That used to be riskier when very old browsers such as Netscape 3 and 4 claimed to support compressed CSS & JavaScript but actually didn't. But those browsers are long gone.

The next easy optimization is to enable proxy and browser caching of static content: images, CSS, and JavaScript files. By doing this we eliminate all HTTP requests for these files; the browser won't even check with the server to see if it has the current version of these files once it has loaded them into its cache, making subsequent use of those files blazingly fast.

There is, of course, a tradeoff to this. Once the browser has the file cached, you can't make it fetch a newer version unless you change the filename. So we'll set a cache lifetime of only one hour. That's long enough to easily cover most users' browsing sessions at a site like this, but short enough that if we need to publish a new version of one of these files, it will still propagate fairly quickly.

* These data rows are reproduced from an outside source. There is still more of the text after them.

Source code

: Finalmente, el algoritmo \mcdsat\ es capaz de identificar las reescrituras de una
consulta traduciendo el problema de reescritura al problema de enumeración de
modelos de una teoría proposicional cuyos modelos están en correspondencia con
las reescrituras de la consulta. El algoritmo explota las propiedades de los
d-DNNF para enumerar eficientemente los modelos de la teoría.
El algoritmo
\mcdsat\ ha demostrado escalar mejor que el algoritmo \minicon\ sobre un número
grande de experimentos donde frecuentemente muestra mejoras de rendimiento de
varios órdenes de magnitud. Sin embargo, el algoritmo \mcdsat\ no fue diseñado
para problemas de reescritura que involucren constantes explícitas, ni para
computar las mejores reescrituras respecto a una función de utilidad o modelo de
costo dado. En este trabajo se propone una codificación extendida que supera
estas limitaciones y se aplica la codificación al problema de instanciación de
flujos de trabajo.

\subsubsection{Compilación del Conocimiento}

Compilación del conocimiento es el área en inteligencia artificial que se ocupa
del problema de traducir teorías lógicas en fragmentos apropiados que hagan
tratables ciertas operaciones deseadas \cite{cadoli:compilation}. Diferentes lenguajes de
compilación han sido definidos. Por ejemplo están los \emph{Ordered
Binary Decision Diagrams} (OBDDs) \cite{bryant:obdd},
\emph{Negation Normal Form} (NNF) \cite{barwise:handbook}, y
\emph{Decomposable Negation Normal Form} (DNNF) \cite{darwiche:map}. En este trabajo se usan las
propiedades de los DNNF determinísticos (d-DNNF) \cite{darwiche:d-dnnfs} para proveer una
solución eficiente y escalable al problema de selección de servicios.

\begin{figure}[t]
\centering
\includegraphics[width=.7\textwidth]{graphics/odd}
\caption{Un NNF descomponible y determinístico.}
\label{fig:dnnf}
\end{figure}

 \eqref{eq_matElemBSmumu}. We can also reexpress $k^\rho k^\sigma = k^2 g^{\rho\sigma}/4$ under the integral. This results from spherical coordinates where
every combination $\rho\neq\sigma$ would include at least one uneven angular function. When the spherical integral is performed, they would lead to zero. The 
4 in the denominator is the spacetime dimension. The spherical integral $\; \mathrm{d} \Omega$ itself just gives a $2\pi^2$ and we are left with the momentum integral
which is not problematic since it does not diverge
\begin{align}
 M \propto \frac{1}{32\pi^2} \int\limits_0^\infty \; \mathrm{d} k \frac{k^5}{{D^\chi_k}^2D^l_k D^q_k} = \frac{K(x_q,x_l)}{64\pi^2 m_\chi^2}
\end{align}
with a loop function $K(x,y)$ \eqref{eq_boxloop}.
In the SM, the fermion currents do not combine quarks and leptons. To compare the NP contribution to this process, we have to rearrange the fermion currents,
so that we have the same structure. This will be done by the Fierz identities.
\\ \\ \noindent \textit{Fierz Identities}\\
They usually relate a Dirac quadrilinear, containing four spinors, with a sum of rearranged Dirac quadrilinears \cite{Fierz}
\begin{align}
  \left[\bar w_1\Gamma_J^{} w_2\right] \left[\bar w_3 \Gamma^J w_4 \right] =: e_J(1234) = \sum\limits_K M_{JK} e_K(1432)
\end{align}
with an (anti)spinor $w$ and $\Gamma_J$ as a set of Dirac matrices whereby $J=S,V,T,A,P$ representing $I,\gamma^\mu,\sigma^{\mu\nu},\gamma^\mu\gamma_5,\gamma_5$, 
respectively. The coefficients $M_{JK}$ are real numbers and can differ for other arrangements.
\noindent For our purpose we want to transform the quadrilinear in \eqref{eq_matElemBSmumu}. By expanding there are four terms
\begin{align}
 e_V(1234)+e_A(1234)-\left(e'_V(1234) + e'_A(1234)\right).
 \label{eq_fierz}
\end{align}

So I added to the Apache configuration file for this virtual host:

ExpiresActive On
ExpiresByType image/gif  "access plus 1 hour"
ExpiresByType image/jpeg "access plus 1 hour"
ExpiresByType image/png  "access plus 1 hour"
ExpiresByType text/css   "access plus 1 hour"
ExpiresByType application/x-javascript "access plus 1 hour"
FileETag None
Header unset ETag

This adds the HTTP response header "Cache-Control: max-age=3600" for those static files. I also have Apache remove the ETag header which is not needed given this caching and the Last-modified header.

There are cases where the above configuration would be too broad, for example, if you have:

  • images that differ with the same filename, such as CAPTCHAs
  • static files that vary based on logged-in state
  • dynamically-generated CSS or JavaScript files with the same name

If the website is completely static, including the HTML, or identical for all users at the same time even though dynamically generated, we could also enable caching the HTML pages themselves. But in the case of, that would probably cause trouble with the Gitweb repository browser, live documentation searches, etc.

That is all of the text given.